___ Material shown

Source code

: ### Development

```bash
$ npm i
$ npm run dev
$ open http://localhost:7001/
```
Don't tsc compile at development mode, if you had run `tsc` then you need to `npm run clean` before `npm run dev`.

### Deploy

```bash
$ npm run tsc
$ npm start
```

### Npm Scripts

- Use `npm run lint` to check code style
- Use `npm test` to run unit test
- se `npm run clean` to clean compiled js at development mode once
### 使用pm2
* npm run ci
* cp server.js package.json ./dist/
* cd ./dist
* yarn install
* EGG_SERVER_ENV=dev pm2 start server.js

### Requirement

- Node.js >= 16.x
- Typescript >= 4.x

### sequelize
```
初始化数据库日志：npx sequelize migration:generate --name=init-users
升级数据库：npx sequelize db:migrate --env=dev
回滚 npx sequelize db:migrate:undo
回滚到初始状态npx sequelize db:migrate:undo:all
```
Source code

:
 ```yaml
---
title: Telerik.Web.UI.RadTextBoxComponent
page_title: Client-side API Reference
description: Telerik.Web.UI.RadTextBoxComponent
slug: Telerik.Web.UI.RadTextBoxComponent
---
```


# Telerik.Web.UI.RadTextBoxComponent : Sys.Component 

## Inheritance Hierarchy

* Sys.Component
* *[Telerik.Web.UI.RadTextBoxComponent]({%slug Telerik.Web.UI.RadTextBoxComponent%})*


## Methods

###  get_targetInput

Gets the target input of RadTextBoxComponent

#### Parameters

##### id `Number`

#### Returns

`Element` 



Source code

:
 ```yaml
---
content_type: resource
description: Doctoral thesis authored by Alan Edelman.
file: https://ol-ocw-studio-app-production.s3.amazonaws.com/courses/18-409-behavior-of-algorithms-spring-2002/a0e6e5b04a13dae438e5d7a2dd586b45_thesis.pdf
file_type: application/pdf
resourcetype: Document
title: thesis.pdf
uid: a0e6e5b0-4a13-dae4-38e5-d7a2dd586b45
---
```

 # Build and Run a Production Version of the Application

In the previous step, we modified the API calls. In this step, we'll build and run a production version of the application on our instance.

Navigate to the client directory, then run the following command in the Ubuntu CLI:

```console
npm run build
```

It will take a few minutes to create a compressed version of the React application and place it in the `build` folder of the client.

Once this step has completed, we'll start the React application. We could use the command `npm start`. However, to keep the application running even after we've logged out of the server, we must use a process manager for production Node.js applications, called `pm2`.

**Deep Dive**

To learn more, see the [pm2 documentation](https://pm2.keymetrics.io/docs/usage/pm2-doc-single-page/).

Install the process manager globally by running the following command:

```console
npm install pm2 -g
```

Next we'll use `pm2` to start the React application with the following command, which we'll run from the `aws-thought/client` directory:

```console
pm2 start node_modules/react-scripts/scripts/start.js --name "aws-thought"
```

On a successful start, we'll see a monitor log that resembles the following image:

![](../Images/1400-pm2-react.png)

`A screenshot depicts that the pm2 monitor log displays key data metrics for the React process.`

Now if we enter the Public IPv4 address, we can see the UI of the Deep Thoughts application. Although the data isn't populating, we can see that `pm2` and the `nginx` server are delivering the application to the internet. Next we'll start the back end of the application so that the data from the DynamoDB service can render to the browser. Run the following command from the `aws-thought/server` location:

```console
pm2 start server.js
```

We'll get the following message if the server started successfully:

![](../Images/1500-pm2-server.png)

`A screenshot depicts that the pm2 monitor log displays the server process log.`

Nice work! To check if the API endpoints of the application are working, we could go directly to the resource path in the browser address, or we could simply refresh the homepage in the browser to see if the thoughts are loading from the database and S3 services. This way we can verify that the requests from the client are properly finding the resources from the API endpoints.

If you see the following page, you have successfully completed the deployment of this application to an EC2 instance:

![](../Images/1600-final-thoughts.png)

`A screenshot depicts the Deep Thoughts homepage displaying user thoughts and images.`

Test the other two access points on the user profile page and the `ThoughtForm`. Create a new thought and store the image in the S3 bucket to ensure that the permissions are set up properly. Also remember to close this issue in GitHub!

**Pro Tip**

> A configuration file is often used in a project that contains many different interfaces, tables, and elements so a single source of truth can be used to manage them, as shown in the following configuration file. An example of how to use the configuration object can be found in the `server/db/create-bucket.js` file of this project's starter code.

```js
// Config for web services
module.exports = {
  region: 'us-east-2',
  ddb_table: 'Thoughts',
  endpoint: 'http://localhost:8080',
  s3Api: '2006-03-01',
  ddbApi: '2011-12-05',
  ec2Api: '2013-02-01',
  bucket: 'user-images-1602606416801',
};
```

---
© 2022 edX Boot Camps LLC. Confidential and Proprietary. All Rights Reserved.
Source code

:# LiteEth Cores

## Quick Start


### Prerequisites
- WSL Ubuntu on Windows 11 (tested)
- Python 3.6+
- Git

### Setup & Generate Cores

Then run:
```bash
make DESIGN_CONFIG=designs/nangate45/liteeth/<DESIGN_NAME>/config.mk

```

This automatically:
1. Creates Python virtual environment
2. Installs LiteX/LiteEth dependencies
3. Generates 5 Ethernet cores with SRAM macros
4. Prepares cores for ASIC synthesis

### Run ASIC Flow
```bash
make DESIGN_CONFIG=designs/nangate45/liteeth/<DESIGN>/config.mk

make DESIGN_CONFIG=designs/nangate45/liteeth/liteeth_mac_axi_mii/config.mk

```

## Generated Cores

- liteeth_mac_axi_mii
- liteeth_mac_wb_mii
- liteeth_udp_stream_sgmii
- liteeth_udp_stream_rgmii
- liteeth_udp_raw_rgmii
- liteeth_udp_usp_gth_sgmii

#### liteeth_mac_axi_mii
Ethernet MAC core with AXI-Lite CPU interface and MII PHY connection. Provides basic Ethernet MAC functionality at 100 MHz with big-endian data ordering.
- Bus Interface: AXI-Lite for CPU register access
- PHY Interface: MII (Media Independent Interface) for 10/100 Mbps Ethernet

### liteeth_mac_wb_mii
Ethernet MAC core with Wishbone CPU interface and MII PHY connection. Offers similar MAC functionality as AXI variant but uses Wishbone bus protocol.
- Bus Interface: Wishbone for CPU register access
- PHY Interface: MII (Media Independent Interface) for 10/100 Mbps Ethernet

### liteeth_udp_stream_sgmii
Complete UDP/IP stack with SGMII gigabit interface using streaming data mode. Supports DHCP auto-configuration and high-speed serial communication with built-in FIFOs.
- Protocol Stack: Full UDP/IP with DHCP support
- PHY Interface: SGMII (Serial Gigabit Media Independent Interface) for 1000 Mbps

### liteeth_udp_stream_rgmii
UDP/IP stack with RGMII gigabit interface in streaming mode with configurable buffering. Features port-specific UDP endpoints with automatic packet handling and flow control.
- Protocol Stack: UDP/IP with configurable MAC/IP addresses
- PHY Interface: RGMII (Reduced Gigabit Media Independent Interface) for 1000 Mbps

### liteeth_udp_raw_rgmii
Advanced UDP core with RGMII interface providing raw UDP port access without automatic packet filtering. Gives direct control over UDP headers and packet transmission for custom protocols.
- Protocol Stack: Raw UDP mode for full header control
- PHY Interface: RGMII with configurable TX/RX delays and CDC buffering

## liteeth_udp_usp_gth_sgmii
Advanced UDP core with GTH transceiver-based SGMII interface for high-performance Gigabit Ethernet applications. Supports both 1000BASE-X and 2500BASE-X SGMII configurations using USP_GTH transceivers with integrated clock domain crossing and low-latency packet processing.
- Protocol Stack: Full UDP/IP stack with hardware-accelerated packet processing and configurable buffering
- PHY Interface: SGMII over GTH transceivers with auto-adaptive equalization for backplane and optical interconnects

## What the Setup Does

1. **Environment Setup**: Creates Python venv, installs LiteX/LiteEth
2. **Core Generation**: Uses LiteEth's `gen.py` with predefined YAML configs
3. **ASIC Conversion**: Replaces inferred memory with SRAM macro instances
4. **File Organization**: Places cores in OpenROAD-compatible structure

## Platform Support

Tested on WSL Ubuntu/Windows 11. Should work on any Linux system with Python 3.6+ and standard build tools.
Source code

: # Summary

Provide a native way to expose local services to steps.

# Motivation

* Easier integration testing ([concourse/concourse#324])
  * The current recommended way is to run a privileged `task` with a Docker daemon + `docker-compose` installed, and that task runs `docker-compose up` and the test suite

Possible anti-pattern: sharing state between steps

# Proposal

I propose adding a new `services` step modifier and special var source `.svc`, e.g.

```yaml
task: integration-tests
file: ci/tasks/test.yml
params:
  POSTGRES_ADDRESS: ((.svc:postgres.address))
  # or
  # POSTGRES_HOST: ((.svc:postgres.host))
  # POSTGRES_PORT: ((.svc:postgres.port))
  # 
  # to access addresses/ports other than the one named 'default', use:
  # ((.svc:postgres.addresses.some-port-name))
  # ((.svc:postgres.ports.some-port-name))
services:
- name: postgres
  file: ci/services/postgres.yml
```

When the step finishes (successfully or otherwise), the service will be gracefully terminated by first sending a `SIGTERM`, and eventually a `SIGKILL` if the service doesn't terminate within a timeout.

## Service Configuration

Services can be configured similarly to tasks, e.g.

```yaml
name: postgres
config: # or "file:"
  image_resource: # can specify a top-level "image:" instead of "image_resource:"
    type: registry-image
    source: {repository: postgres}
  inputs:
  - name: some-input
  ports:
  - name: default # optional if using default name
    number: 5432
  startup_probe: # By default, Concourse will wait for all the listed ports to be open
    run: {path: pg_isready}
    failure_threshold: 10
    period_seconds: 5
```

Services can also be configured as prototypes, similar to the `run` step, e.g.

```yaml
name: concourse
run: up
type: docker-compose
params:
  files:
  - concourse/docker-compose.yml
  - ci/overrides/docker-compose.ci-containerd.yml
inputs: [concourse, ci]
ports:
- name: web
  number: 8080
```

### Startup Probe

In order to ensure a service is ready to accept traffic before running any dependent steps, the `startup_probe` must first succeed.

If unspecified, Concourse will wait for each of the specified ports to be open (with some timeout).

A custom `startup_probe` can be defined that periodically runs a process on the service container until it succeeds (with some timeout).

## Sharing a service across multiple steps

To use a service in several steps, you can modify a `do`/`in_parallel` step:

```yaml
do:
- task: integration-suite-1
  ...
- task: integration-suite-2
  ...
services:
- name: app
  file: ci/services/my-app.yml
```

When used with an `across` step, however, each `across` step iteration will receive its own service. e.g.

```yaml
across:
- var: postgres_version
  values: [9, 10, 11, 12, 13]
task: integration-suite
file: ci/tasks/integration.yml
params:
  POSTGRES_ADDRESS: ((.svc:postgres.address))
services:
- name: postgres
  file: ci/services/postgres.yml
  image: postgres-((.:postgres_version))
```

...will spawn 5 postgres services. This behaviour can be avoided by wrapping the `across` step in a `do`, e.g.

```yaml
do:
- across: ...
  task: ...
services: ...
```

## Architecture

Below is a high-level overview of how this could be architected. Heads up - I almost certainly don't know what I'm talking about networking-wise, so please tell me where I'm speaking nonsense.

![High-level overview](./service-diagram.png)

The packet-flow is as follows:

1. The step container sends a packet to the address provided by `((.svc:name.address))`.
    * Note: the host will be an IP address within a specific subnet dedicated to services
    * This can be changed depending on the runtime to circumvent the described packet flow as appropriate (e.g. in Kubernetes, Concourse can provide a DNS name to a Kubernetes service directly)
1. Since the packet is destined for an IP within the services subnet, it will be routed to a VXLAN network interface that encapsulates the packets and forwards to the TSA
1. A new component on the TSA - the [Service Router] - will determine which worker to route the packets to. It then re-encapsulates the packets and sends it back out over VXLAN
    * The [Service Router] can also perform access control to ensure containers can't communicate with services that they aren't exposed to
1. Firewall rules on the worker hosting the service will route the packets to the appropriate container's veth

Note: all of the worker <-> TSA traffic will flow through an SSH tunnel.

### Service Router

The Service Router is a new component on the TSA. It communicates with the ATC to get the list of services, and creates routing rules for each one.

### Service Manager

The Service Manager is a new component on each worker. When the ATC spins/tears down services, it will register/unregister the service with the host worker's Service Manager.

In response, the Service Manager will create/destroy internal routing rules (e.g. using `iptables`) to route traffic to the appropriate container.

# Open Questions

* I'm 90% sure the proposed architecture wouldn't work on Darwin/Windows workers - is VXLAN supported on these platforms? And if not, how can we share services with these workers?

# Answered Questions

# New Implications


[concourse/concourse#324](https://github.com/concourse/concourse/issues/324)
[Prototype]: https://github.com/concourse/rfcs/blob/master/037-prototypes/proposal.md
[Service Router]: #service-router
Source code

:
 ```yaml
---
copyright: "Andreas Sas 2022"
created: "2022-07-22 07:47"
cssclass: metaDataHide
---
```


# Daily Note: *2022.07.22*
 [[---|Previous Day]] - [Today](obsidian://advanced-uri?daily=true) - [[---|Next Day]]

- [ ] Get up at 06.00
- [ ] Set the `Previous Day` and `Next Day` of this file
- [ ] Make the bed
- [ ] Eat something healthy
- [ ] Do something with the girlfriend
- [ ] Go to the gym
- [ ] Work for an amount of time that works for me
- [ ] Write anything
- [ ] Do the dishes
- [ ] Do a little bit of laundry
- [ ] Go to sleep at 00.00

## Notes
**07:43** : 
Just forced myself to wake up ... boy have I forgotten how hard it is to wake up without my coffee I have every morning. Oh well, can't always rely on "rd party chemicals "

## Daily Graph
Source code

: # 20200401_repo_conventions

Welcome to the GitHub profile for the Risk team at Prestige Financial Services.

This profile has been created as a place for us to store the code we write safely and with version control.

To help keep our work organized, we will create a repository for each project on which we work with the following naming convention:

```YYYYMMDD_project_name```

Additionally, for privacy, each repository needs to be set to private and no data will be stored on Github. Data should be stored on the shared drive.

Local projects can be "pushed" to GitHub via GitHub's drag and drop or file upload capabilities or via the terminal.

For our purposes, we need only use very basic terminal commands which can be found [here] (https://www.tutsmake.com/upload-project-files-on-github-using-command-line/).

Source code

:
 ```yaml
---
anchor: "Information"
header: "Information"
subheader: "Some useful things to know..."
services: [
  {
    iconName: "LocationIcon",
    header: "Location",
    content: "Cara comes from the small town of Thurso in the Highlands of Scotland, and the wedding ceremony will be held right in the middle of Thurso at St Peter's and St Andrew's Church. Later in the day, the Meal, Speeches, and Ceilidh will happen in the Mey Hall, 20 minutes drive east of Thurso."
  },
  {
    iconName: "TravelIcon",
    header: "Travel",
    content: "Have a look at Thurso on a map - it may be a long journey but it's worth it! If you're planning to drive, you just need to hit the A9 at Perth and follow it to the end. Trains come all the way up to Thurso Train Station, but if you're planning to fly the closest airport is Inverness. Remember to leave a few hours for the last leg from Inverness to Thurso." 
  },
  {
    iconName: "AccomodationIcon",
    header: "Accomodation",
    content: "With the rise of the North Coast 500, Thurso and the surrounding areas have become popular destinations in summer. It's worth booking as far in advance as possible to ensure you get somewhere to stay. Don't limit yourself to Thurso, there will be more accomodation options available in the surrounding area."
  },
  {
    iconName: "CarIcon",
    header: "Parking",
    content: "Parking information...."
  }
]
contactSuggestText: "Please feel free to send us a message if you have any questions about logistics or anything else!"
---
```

______

Problem requirements = Search the entries above for lines containing the word "repository", and copy each one.

Task response =
    source: {repository: postgres}
To help keep our work organized, we will create a repository for each project on which we work with the following naming convention:
Additionally, for privacy, each repository needs to be set to private and no data will be stored on Github. Data should be stored on the shared drive.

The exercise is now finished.